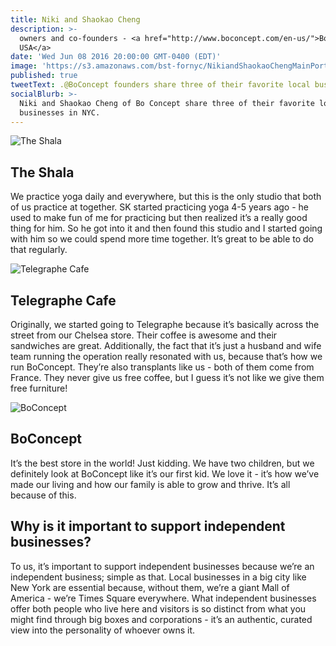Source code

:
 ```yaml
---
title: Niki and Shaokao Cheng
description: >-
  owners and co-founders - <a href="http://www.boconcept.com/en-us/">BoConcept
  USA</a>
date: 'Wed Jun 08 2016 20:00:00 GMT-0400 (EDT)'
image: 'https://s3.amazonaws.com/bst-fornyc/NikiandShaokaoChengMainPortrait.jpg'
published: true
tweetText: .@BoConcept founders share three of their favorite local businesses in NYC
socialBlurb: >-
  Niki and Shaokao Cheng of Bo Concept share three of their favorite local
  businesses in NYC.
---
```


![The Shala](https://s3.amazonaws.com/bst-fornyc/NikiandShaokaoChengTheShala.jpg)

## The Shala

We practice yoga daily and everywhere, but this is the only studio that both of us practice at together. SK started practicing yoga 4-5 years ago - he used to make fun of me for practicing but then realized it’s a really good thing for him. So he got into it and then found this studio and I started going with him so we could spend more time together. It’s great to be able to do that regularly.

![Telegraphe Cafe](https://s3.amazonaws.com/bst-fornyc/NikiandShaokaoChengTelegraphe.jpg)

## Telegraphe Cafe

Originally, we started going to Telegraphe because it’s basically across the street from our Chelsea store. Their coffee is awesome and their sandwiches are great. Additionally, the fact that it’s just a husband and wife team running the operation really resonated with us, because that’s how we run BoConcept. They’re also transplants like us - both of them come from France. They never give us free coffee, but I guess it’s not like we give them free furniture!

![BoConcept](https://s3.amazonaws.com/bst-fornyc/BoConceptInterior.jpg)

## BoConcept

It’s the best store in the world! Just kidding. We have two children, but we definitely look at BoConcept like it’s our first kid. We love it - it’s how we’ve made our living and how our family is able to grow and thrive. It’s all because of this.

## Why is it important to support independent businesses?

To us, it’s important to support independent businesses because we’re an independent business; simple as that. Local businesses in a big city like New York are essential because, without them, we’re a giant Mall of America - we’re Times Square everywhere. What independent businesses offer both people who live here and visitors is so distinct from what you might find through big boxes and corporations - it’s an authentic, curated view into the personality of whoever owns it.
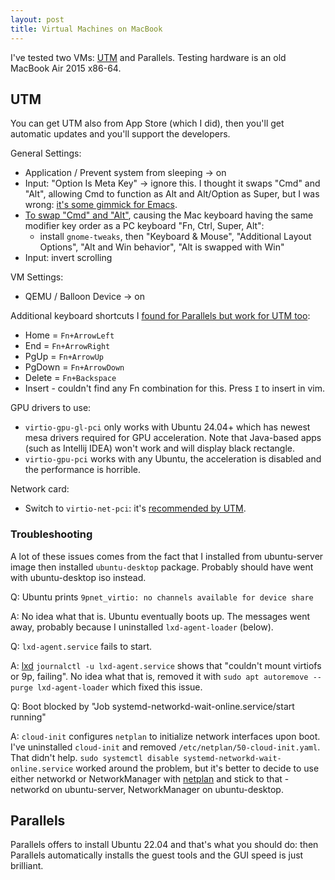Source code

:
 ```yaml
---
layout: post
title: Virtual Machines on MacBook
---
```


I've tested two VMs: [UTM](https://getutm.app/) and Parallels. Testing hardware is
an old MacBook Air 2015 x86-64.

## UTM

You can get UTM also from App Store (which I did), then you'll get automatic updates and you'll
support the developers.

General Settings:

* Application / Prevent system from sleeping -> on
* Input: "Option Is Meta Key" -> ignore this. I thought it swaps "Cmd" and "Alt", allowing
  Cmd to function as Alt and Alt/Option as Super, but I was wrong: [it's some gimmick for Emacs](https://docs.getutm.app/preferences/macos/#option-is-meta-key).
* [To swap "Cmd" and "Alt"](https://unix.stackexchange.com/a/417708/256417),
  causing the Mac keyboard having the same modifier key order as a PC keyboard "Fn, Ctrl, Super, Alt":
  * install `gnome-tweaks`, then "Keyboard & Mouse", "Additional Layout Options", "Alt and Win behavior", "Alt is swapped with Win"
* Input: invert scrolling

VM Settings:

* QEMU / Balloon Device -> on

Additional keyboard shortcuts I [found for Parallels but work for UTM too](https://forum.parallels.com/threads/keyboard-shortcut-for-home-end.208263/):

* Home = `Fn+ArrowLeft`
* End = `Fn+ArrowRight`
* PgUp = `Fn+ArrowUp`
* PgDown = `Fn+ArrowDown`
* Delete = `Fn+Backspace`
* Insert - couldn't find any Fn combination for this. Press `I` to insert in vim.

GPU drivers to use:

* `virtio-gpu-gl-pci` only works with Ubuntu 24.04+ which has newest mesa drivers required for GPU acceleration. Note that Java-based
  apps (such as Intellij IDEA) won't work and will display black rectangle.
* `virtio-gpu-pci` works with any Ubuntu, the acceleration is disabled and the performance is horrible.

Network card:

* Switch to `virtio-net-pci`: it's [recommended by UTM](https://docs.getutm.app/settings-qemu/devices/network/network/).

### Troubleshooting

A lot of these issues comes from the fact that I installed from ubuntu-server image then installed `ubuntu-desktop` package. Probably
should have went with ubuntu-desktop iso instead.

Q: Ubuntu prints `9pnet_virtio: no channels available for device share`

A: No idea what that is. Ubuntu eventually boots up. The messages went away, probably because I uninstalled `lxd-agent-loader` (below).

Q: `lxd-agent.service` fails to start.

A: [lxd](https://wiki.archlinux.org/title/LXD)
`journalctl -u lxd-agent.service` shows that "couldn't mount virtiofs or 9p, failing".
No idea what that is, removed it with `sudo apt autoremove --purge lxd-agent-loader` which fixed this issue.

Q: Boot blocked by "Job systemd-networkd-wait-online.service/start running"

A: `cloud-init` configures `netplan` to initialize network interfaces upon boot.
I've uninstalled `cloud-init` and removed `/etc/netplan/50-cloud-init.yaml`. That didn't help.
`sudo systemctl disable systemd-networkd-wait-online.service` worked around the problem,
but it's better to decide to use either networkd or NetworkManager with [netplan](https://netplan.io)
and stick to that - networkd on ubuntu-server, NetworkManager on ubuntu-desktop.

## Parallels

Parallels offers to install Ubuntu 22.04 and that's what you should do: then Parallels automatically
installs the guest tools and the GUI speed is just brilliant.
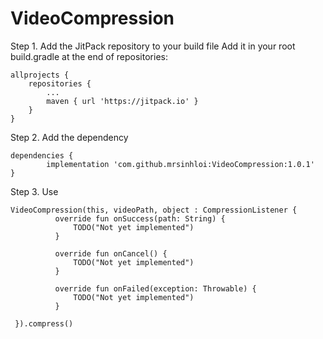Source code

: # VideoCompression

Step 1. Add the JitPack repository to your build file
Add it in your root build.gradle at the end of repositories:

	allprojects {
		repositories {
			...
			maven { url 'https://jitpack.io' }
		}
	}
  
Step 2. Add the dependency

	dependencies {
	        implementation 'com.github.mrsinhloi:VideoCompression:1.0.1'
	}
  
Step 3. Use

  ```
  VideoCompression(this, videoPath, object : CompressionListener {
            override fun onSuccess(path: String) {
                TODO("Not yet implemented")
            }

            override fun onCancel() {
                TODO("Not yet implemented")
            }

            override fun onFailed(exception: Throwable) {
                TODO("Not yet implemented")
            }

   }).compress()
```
---
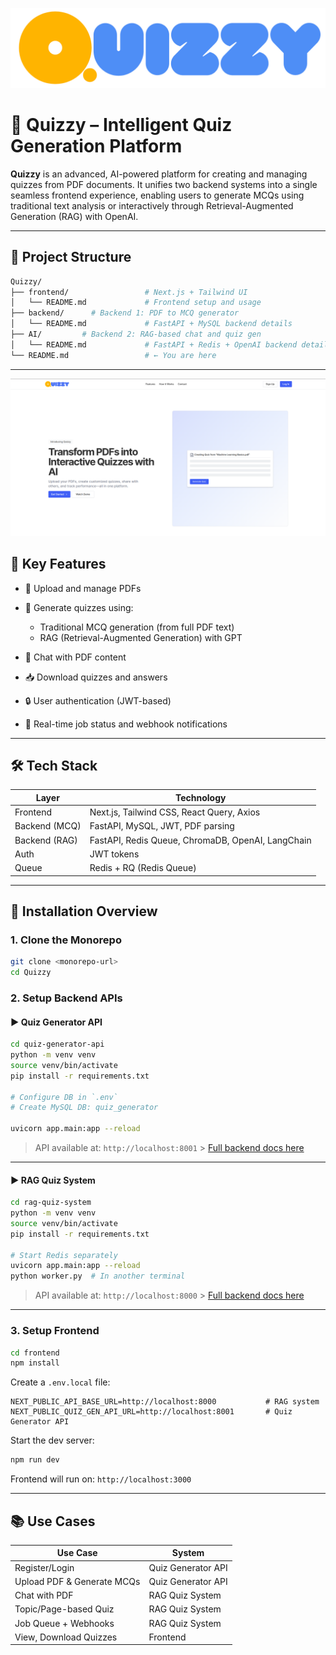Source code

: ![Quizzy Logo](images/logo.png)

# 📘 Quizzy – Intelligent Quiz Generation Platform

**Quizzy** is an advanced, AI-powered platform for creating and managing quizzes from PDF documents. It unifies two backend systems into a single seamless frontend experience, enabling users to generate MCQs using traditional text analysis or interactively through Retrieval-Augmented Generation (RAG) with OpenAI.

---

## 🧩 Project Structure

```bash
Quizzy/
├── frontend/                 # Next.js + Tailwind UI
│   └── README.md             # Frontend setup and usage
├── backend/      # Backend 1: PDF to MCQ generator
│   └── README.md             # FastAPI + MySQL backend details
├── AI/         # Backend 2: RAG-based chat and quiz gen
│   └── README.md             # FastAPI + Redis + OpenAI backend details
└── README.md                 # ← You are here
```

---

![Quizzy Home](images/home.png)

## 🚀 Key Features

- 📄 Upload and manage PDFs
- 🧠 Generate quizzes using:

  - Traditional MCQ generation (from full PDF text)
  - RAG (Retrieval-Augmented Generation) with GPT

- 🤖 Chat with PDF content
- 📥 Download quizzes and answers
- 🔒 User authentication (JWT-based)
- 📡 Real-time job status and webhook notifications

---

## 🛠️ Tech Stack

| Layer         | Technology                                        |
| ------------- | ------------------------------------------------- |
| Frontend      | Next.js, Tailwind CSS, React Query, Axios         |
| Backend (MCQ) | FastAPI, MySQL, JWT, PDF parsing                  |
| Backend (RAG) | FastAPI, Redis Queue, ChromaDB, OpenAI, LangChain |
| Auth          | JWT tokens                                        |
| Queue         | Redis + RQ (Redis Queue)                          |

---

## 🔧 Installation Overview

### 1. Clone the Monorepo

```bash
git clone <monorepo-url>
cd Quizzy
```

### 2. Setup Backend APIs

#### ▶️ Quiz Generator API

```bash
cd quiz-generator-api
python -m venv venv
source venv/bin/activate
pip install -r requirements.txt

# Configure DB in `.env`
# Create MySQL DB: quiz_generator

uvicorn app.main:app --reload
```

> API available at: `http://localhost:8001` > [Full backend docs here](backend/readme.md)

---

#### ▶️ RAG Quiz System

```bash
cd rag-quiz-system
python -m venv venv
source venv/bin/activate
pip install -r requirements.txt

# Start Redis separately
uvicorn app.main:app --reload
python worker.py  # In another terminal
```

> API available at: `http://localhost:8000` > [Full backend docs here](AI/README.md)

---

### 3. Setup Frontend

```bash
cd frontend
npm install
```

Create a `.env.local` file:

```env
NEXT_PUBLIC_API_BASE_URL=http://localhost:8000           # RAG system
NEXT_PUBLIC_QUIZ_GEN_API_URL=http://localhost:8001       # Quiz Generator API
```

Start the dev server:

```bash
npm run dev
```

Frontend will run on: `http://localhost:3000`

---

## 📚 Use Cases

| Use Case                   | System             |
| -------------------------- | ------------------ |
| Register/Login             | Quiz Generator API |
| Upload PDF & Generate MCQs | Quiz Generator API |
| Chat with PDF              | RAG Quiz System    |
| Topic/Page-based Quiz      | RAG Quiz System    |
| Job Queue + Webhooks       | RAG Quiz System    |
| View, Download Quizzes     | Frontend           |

## REQUIRED WORK
Reproduce each line above that contains "Queue".

## OUTPUT BELOW
| Backend (RAG) | FastAPI, Redis Queue, ChromaDB, OpenAI, LangChain |
| Queue         | Redis + RQ (Redis Queue)                          |
| Job Queue + Webhooks       | RAG Quiz System    |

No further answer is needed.